Going through the data below, find how many lines include the word "axis", and reply with that number alone.

—————

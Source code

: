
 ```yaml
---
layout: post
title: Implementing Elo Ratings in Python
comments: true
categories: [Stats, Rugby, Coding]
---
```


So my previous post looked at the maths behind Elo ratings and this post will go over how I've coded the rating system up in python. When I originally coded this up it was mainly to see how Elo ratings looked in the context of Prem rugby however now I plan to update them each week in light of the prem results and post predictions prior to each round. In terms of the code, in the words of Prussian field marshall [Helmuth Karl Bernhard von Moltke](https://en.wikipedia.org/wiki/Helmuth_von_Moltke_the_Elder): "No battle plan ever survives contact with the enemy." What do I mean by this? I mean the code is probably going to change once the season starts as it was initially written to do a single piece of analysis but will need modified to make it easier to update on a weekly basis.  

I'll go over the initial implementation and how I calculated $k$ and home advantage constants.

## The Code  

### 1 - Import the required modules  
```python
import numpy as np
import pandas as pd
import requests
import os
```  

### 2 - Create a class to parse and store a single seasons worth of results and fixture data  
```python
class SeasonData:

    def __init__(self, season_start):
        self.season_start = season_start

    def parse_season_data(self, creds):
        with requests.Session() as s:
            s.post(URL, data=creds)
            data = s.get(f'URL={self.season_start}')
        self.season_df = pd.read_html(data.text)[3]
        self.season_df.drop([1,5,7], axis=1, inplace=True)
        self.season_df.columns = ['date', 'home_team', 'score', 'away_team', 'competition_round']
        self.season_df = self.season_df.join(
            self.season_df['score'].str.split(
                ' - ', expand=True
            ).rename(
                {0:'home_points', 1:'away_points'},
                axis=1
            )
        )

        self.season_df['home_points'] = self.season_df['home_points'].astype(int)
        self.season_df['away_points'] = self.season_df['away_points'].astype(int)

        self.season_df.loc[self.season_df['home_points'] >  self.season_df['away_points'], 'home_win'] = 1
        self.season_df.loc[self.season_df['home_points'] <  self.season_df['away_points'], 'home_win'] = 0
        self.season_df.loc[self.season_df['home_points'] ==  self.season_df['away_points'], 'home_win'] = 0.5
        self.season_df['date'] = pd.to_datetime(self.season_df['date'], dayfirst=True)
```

—————

● **Result for this task**
2